Check out the first ever Bentley sold, a 100 years ago2 min read . Updated: 15 Nov 2021, 03:20 PM IST
In its 102-year history, Bentley sold over 200,000 units of its three-litre motor car - which was its first-ever customer car sold.
- While racing enthusiast Noel van Raalte was Bentley's first customer, he was somehow not the first one to take the delivery.
Bentley Motors is celebrating 100 years of the sale of its first-ever customer car to racing enthusiast Noel van Raalte in 1921. The three-litre model registered as KS 1661 was purchased for £1,150, and featured lightweight aluminium coachwork and brass brightwork.
The three-litre model that was introduced by the company's founder WO Bentley, went on to become quite popular with Bentley selling over 200,000 units of the motor car in its 102-year history.
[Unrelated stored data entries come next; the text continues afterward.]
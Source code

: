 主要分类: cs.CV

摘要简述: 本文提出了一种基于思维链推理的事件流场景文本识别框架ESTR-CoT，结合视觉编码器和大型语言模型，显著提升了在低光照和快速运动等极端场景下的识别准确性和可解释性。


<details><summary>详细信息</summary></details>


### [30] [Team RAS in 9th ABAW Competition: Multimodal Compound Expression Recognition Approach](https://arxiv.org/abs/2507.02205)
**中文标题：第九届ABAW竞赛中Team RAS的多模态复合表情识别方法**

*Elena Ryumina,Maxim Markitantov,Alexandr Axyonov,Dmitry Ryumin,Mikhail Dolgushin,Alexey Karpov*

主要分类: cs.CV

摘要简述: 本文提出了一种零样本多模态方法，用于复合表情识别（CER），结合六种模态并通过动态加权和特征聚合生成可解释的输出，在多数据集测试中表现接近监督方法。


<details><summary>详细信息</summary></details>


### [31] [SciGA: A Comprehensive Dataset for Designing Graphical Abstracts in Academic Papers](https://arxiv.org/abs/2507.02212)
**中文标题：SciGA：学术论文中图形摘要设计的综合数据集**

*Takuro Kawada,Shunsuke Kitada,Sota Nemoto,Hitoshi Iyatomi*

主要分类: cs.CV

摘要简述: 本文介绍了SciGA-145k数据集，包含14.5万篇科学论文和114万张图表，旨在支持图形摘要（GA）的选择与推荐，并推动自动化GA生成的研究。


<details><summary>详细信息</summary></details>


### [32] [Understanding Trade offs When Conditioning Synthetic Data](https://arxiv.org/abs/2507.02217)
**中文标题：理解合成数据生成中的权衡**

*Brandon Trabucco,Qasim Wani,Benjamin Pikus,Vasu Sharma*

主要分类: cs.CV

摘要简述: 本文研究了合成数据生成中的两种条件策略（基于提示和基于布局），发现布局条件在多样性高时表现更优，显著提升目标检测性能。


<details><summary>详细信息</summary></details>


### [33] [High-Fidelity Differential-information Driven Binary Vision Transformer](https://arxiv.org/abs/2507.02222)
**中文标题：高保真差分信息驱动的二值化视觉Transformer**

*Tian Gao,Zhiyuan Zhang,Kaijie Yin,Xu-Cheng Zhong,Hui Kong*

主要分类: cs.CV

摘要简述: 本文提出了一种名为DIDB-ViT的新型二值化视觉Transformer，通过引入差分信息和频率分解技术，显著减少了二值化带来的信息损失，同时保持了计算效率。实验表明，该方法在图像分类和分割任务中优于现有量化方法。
Of these, 97 per cent units were built at the Crewe production line since the company moved in 1946.
While van Raalte was Bentley's first customer, he was somehow not the first one to take the delivery. Bentley delivered its first customer unit in August 1921 to Ivor Llewellyn, who had ordered three of the three-litre models. The unit delivered to him was Bentley's third production chassis, and it still exists today as the oldest surviving production Bentley in the world.
After the three-litre established a goodwill for Bentley, the carmaker went on to develop the 6 ½, 4 ½, 8 and then the 4-litre units – some of the most iconic vintage cars by the company from the pre-war period.
Following the war period, Bentley went on to produce other popular models including R-Type Continental, which debuted in 1952. It became the fastest four-seater car in the world, with a capability to hit a top speed of just under 120 mph. This was followed by Bentley T-Series in the 1960s. Then came the Mulsanne and the Turbo R.
Thereafter, in 1998, Volkswagen Group acquired the company with a major investment plan. The new leadership gave models such as Continental GT, all-new Mulsanne and Bentayga. New Flying Spur was introduced in 2019, followed by the open-air Bacalar in 2020. Now, the company is looking at a green future with plans to have only battery-powered vehicles in its entire range by 2030.